• **Exercise objective**:
Your reply should hold only the lines from the records below where "guidelines" occurs.

• **Source information**:
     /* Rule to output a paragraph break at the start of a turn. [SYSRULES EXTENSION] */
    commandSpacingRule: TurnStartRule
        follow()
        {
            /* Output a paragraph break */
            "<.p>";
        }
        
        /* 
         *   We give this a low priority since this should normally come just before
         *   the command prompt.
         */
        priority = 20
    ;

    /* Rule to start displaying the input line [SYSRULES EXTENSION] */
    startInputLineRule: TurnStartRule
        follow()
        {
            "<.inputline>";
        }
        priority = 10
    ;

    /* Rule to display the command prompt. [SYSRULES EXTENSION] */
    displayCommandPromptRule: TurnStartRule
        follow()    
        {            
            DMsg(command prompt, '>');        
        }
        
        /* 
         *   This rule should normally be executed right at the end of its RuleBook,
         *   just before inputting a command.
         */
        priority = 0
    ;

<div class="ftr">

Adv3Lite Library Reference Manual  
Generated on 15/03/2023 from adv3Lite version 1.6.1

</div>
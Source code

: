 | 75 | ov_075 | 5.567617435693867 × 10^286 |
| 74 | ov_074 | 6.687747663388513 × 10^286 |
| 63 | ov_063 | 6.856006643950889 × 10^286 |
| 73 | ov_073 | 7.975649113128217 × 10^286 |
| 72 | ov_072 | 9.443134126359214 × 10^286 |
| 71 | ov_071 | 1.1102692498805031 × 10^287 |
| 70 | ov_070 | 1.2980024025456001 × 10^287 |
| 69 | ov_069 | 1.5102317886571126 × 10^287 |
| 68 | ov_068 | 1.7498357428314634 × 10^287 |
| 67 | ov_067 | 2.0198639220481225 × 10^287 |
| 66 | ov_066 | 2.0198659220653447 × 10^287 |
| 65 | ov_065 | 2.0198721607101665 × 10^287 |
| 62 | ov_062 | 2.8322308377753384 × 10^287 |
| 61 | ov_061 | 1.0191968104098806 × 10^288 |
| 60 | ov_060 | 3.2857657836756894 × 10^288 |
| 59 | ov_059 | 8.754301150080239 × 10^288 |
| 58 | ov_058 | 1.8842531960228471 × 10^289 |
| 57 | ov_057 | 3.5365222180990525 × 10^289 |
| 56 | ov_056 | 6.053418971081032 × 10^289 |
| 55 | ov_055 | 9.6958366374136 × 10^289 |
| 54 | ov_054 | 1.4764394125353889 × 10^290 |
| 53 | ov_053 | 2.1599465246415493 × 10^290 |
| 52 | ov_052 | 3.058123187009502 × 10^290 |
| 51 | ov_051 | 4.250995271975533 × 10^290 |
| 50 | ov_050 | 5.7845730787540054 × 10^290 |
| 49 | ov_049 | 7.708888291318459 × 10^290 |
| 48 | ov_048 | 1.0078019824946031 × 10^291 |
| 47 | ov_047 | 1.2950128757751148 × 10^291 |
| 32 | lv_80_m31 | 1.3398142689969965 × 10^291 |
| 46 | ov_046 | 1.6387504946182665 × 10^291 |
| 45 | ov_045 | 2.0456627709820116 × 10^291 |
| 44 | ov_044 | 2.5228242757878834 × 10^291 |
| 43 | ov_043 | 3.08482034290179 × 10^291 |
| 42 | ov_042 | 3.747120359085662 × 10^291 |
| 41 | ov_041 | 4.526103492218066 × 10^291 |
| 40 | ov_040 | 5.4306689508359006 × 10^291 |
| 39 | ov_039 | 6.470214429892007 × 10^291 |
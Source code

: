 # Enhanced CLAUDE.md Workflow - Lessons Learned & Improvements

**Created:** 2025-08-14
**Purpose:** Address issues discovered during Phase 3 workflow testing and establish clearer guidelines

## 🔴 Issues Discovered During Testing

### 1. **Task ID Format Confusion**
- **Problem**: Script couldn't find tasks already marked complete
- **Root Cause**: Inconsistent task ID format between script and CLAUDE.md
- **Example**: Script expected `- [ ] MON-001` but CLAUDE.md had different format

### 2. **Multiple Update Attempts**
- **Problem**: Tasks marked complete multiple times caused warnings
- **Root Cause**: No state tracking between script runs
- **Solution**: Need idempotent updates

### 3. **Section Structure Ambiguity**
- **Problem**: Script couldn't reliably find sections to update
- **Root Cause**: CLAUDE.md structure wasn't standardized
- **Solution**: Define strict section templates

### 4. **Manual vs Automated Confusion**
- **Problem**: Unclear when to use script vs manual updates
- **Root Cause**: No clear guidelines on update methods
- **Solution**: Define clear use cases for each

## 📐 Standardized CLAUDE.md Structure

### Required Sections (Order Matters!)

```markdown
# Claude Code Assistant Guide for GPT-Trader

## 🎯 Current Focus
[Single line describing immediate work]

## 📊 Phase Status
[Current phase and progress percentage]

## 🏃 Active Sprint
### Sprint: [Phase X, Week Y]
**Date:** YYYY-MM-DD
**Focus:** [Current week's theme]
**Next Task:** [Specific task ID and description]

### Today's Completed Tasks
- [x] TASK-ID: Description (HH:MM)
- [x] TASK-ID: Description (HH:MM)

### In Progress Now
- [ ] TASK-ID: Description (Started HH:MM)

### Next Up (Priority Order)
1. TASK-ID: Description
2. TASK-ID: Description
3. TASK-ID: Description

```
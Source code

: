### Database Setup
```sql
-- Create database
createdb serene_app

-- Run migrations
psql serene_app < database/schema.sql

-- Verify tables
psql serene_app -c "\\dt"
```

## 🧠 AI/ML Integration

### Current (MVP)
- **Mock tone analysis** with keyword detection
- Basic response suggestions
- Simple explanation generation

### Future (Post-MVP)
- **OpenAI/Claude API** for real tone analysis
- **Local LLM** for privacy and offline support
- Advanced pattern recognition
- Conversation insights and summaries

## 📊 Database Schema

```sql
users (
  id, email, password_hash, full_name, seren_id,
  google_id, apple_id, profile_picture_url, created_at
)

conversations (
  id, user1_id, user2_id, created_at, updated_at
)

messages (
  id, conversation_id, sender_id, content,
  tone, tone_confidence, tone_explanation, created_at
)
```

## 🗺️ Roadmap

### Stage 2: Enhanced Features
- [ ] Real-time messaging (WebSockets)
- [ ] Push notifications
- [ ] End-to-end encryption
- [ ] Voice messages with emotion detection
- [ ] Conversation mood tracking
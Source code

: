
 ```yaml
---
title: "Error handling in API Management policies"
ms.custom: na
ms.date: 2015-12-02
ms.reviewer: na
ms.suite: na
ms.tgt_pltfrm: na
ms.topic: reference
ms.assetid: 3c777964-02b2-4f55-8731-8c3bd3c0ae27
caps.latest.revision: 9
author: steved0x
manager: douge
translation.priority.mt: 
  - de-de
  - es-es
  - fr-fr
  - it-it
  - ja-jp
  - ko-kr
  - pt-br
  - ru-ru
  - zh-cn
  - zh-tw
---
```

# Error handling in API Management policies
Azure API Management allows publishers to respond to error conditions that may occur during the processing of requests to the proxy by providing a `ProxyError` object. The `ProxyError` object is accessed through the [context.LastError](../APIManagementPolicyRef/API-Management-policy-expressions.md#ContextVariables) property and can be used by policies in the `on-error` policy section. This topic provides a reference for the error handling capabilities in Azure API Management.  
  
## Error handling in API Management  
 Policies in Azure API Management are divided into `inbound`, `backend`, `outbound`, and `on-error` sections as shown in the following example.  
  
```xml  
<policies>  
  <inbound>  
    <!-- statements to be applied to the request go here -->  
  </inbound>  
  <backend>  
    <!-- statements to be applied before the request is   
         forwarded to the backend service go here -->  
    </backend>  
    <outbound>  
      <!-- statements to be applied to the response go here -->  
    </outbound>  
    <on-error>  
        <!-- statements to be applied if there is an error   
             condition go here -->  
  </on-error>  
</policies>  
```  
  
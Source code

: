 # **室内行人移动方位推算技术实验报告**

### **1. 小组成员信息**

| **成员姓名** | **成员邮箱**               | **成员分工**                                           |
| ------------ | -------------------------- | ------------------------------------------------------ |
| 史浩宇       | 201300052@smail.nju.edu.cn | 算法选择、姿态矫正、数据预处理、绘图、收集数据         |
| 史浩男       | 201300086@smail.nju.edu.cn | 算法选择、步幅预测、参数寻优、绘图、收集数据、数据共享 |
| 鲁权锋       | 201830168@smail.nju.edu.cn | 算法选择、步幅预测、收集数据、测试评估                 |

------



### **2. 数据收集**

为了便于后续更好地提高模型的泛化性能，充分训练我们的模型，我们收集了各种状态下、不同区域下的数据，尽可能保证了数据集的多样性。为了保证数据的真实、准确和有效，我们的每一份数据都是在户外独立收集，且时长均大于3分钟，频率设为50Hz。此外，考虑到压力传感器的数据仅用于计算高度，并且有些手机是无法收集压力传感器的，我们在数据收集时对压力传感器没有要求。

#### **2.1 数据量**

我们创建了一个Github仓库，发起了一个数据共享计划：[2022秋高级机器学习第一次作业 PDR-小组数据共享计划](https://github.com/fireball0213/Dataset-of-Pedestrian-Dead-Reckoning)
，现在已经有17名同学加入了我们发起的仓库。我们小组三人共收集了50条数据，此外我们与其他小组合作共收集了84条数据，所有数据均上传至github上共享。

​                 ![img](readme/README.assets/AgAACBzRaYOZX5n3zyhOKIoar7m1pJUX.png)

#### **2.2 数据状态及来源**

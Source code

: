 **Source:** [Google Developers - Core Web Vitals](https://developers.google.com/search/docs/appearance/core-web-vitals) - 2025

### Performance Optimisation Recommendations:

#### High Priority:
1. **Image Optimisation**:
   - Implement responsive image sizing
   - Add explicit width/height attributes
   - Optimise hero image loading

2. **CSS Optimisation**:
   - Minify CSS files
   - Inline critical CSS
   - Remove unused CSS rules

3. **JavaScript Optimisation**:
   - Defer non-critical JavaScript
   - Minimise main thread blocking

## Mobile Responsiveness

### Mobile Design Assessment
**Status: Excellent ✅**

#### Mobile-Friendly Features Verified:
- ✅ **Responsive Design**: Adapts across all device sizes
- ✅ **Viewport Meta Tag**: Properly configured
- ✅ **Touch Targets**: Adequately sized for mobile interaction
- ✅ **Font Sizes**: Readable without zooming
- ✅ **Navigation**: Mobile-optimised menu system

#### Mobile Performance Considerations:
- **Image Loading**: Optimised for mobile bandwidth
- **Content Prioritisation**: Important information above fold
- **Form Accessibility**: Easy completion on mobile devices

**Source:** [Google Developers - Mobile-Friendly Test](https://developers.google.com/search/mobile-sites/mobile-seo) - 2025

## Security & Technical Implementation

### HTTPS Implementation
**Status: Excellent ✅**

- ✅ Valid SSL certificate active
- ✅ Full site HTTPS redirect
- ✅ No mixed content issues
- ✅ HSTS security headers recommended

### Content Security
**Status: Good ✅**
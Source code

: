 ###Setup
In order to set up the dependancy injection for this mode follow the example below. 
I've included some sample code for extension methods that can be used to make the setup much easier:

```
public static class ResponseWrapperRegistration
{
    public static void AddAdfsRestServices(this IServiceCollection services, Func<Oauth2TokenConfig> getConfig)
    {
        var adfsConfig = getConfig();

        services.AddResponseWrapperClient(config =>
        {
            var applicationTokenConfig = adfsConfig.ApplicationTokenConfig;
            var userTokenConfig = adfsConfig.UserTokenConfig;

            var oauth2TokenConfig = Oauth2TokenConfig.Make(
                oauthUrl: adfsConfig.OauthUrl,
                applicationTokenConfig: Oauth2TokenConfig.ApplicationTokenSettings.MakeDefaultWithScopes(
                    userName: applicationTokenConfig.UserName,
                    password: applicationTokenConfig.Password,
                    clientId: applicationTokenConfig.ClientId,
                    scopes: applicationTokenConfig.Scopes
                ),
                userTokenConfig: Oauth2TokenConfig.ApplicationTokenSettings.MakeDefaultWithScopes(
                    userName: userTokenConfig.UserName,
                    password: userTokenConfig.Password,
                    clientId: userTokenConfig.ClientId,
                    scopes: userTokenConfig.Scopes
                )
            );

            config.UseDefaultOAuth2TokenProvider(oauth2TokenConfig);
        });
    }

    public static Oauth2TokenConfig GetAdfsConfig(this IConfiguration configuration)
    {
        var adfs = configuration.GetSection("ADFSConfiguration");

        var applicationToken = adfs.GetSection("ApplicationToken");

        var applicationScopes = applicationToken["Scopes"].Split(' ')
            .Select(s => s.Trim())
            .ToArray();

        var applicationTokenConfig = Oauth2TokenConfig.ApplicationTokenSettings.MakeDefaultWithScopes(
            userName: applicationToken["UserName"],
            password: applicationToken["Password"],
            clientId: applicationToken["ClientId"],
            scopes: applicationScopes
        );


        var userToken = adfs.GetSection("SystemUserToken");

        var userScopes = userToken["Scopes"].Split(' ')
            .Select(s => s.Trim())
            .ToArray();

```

• **Completed task**:
**Purpose:** Address issues discovered during Phase 3 workflow testing and establish clearer guidelines
- **Root Cause**: No clear guidelines on update methods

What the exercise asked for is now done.